“Could the scheme have been meant as a blow at your business in Europe?

“Very respectfully yours,
“Edward Bates.”

When on April 23d he received two more letters in the same handwriting, one postmarked Springfield, Ill., April 18th, and the other Nashville, Tenn., April 19th, and evidently designed “to entrap him,” he wrote at once to Mr. Chase:

“I propose to take no further notice of them than to place copies in your possession and in the hands of the Attorney-General, that such action may be taken in regard to them as may be deemed necessary.”

After this there was no further suggestion of trouble.

This very characteristic business note was found among his papers of this year:

“As we are all liable to be called away by death at any time, I should esteem it a favor if you would indorse the amount paid you by C. W. Field & Co. on the 5th instant, on my bond, and send the same to my office, as you proposed.”

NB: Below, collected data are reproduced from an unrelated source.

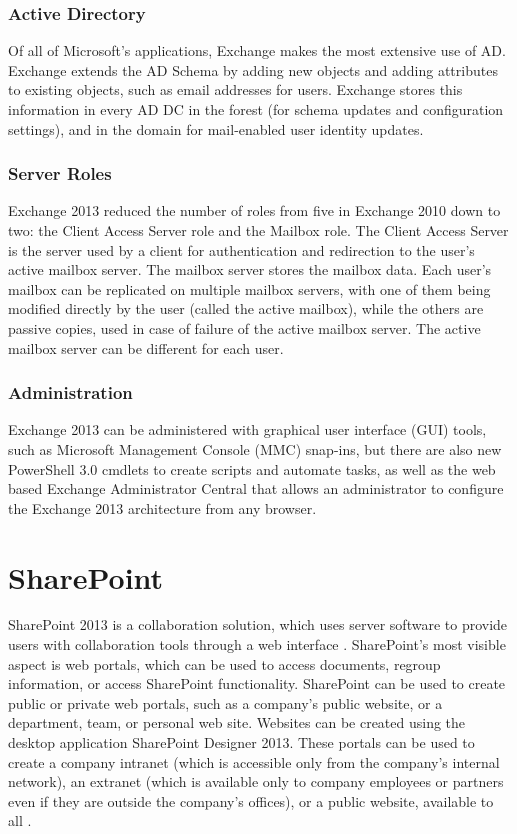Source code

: \subsubsection{Active Directory}
Of all of Microsoft's applications, Exchange makes the most extensive use of AD. 
Exchange extends the AD Schema by adding new objects and adding attributes to existing objects, such as email addresses for users.
Exchange stores this information in every AD DC in the forest (for schema updates and configuration settings), and in the domain for mail-enabled user identity updates\cite[Ch. 1]{redmond_microsoft_2010}.

\subsubsection{Server Roles}
Exchange 2013 reduced the number of roles from five in Exchange 2010 down to two: the Client Access Server role and the Mailbox role. The Client Access Server is the server used by a client for authentication and redirection to the user's active mailbox server. The mailbox server stores the mailbox data. Each user's mailbox can be replicated on multiple mailbox servers, with one of them being modified directly by the user (called the active mailbox), while the others are passive copies, used in case of failure of the active mailbox server. The active mailbox server can be different for each user\cite[Ch. 1]{redmond_microsoft_2010}.

\subsubsection{Administration}
Exchange 2013 can be administered with graphical user interface (GUI) tools, such as Microsoft Management Console (MMC) snap-ins, but there are also new PowerShell 3.0 cmdlets to create scripts and automate tasks, as well as the web based Exchange Administrator Central that allows an administrator to configure the Exchange 2013 architecture from any browser\cite[Ch. 3\&5]{redmond_microsoft_2010}.




\section{SharePoint}

SharePoint 2013 is a collaboration solution, which uses server software to provide users with collaboration tools through a web interface
\cite[Ch. 1]{husman_beginning_2010}.
SharePoint's most visible aspect is web portals, which can be used to access documents, regroup information, or access SharePoint functionality.
SharePoint can be used to create public or private web portals, such as a company's public website, or a department, team, or personal web site. Websites can be created using the desktop application SharePoint Designer 2013.
These portals can be used to create a company intranet (which is accessible only from the company's internal network), an extranet (which is available only to company employees or partners even if they are outside the company's offices), or a public website, available to all
\cite[Ch. 1]{husman_beginning_2010}.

It was on May 1st that he addressed the American Geographical and Statistical Society, and it is possible to make but a short extract from his speech:

“The London Times said truly: ‘We nearly went to war with America because we had not a telegraph across the Atlantic.’ It is at such a moment that England feels the need of communicating with her colonies on this side of the ocean. And here I may mention a fact not generally known—that, during the excitement of the Trent affair a person connected with the English government applied to Messrs. Glass, Elliott & Co., of London, to know for what sum they would manufacture a cable and lay it across the Atlantic; to which they replied that they would both manufacture and lay it down for £675,000, and that it should be in full operation by the 12th day of July of this year. Well might England afford to pay the whole cost of such a work; for in sixty days’ time she expended more money in preparation for war with this country than the whole cost of manufacturing and laying several good cables between Newfoundland and Ireland.”